Nachdem das Landgericht München I die Überwachung von Telefonaten zwischen Journalisten und der "Letzten Generation" für rechtmäßig befunden hat, reicht der Bayerische Journalisten-Verband (BJV) nun Verfassungsbeschwerde für ein betroffenes Mitglied ein.
"Der Staat darf vertrauliche Gespräche von Journalist*innen nicht pauschal abhören. Das ist ein schwerer Eingriff in die Pressefreiheit", sagt der BJV-Vorsitzende Harald Stocker laut einer Pressemitteilung des Verbands. "Wir verurteilen scharf, dass hier keine sorgfältige Abwägung stattfand."
BJV kritisiert schwerwiegenden Eingriff in Pressefreiheit
Journalistinnen und Journalisten seien Berufsgeheimnisträger und dürften "nur bei Straftaten von erheblicher Bedeutung, und auch nur dann, wenn keine anderen Aufklärungsmöglichkeiten gegeben sind" abgehört werden, hießt es weiter in der Mitteilung.

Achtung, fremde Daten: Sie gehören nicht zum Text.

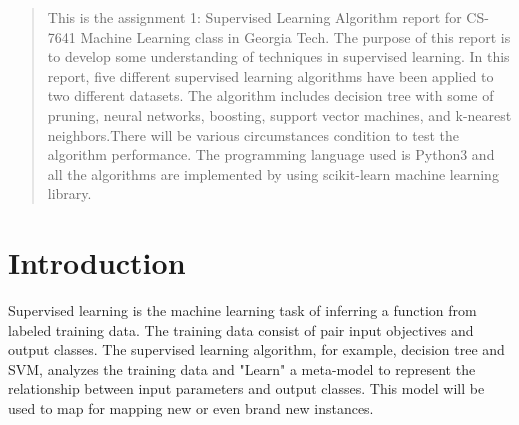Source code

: \documentclass[10pt, conference, compsocconf]{IEEEtran}
\begin{document}
\begin{abstract}
This is the assignment 1: Supervised Learning Algorithm report for CS-7641 Machine Learning class in Georgia Tech. The purpose of this report is to develop some understanding of techniques in supervised learning. In this report, five different supervised learning algorithms have been applied to two different datasets. The algorithm includes decision tree with some of pruning, neural networks, boosting, support vector machines, and k-nearest neighbors.There will be various circumstances condition to test the algorithm performance. The programming language used is Python3 and all the algorithms are implemented by using scikit-learn machine learning library. 
\end{abstract}


%




%
\IEEEpeerreviewmaketitle

\section{Introduction}
Supervised learning is the machine learning task of inferring a function from labeled training data\cite{mohri2012foundations}. The training data consist of pair input objectives and output classes. The supervised learning algorithm, for example, decision tree and SVM, analyzes the training data and "Learn" a meta-model to represent the relationship between input parameters and output classes. This model will be used to map for mapping new or even brand new instances.  
\end{document}
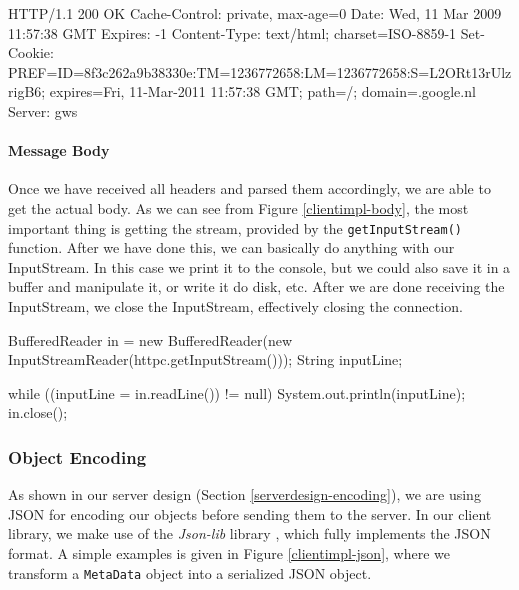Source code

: \begin{figure*}[ht] %
\begin{center}
\begin{code}
HTTP/1.1 200 OK
Cache-Control: private, max-age=0
Date: Wed, 11 Mar 2009 11:57:38 GMT
Expires: -1
Content-Type: text/html; charset=ISO-8859-1
Set-Cookie: 
  PREF=ID=8f3c262a9b38330e:TM=1236772658:LM=1236772658:S=L2ORt13rUlzrigB6; 
  expires=Fri, 11-Mar-2011 11:57:38 GMT; path=/; domain=.google.nl
Server: gws
\end{code}
\caption{An HTTP response including cookies.\label{clientimpl-cookies-resp}}
\end{center}
\end{figure*}

\paragraph{Message Body}
Once we have received all headers and parsed them accordingly, we are able to
get the actual body. As we can see from Figure \ref{clientimpl-body}, the most
important thing is getting the stream, provided by the \texttt{getInputStream()}
function. After we have done this, we can basically do anything with our
InputStream. In this case we print it to the console, but we could also save it
in a buffer and manipulate it, or write it do disk, etc. After we are done
receiving the InputStream, we close the InputStream, effectively closing the
connection.

\begin{figure*}[ht] %
\begin{center}
\begin{code}
BufferedReader in = 
  new BufferedReader(new InputStreamReader(httpc.getInputStream()));
String inputLine;

while ((inputLine = in.readLine()) != null) {
    System.out.println(inputLine);
}
in.close();
\end{code}
\caption{Retrieving the HTTP response's body.\label{clientimpl-body}}
\end{center}
\end{figure*}

\subsubsection{Object Encoding}
\label{clientimpl-encoding}
As shown in our server design (Section \ref{serverdesign-encoding}), we are using
JSON for encoding our objects before sending them to the server. In our client
library, we make use of the \emph{Json-lib} library \cite{json-lib-www}, which
fully implements the JSON format. A simple examples is given in Figure
\ref{clientimpl-json}, where we transform a \texttt{MetaData} object into a
serialized JSON object.

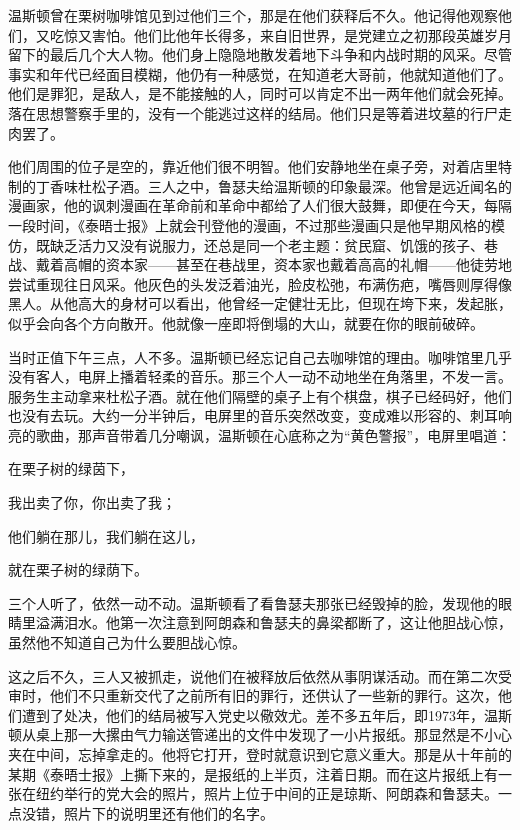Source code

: 温斯顿曾在栗树咖啡馆见到过他们三个，那是在他们获释后不久。他记得他观察他们，又吃惊又害怕。他们比他年长得多，来自旧世界，是党建立之初那段英雄岁月留下的最后几个大人物。他们身上隐隐地散发着地下斗争和内战时期的风采。尽管事实和年代已经面目模糊，他仍有一种感觉，在知道老大哥前，他就知道他们了。他们是罪犯，是敌人，是不能接触的人，同时可以肯定不出一两年他们就会死掉。落在思想警察手里的，没有一个能逃过这样的结局。他们只是等着进坟墓的行尸走肉罢了。

他们周围的位子是空的，靠近他们很不明智。他们安静地坐在桌子旁，对着店里特制的丁香味杜松子酒。三人之中，鲁瑟夫给温斯顿的印象最深。他曾是远近闻名的漫画家，他的讽刺漫画在革命前和革命中都给了人们很大鼓舞，即便在今天，每隔一段时间，《泰晤士报》上就会刊登他的漫画，不过那些漫画只是他早期风格的模仿，既缺乏活力又没有说服力，还总是同一个老主题：贫民窟、饥饿的孩子、巷战、戴着高帽的资本家------甚至在巷战里，资本家也戴着高高的礼帽------他徒劳地尝试重现往日风采。他灰色的头发泛着油光，脸皮松弛，布满伤疤，嘴唇则厚得像黑人。从他高大的身材可以看出，他曾经一定健壮无比，但现在垮下来，发起胀，似乎会向各个方向散开。他就像一座即将倒塌的大山，就要在你的眼前破碎。

当时正值下午三点，人不多。温斯顿已经忘记自己去咖啡馆的理由。咖啡馆里几乎没有客人，电屏上播着轻柔的音乐。那三个人一动不动地坐在角落里，不发一言。服务生主动拿来杜松子酒。就在他们隔壁的桌子上有个棋盘，棋子已经码好，他们也没有去玩。大约一分半钟后，电屏里的音乐突然改变，变成难以形容的、刺耳响亮的歌曲，那声音带着几分嘲讽，温斯顿在心底称之为``黄色警报''，电屏里唱道：

在栗子树的绿茵下，

我出卖了你，你出卖了我；

他们躺在那儿，我们躺在这儿，

就在栗子树的绿荫下。

三个人听了，依然一动不动。温斯顿看了看鲁瑟夫那张已经毁掉的脸，发现他的眼睛里溢满泪水。他第一次注意到阿朗森和鲁瑟夫的鼻梁都断了，这让他胆战心惊，虽然他不知道自己为什么要胆战心惊。

这之后不久，三人又被抓走，说他们在被释放后依然从事阴谋活动。而在第二次受审时，他们不只重新交代了之前所有旧的罪行，还供认了一些新的罪行。这次，他们遭到了处决，他们的结局被写入党史以儆效尤。差不多五年后，即1973年，温斯顿从桌上那一大摞由气力输送管递出的文件中发现了一小片报纸。那显然是不小心夹在中间，忘掉拿走的。他将它打开，登时就意识到它意义重大。那是从十年前的某期《泰晤士报》上撕下来的，是报纸的上半页，注着日期。而在这片报纸上有一张在纽约举行的党大会的照片，照片上位于中间的正是琼斯、阿朗森和鲁瑟夫。一点没错，照片下的说明里还有他们的名字。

Mit der Verfassungsbeschwerde wolle der Bayerische Journalisten-Verband erreichen, "dass jedes Gericht von Anfang an jeden schwerwiegenden Eingriff in die Pressefreiheit sorgfältig abwägt". Stocker wirft dem Gericht vor, den Eingriff in die Pressefreiheit nachträglich für rechtens erklärt und nicht gewissenhaft abgewogen zu haben.
Die Kanzlei des Würzburger Anwalts Chan-jo Jun vertrete im Auftrag des BJV das betroffene Mitglied bei der Verfassungsbeschwerde. Der BJV unterstütze dabei im Rahmen seines Rechtsschutzes.
Landgericht München I hatte Journalisten-Beschwerden abgewiesen
Das Landgericht München I sah den Schritt, Gesprächen zwischen Journalisten und Pressesprechern der "Letzten Generation" abzuhören, als verhältnismäßig an. Der als Pressekontakt der Klimaaktivisten deklarierte Anschluss habe einer Beschuldigten gehört, gegen die im Zuge des Verdachts auf Bildung einer kriminellen Vereinigung ermittelt werde, argumentierte das Gericht. Ohne eine Telefonüberwachung wären die Ermittlungen "wesentlich erschwert worden".
Fünf Beschwerden von Journalisten gegen entsprechende Beschlüsse des Amtsgerichts München wurden abgewiesen. Die Abhöraktion habe sich "nicht direkt gegen Medienvertreter gerichtet". Zudem sei der abgehörte Anschluss nicht nur für Telefonate mit Journalisten genutzt worden.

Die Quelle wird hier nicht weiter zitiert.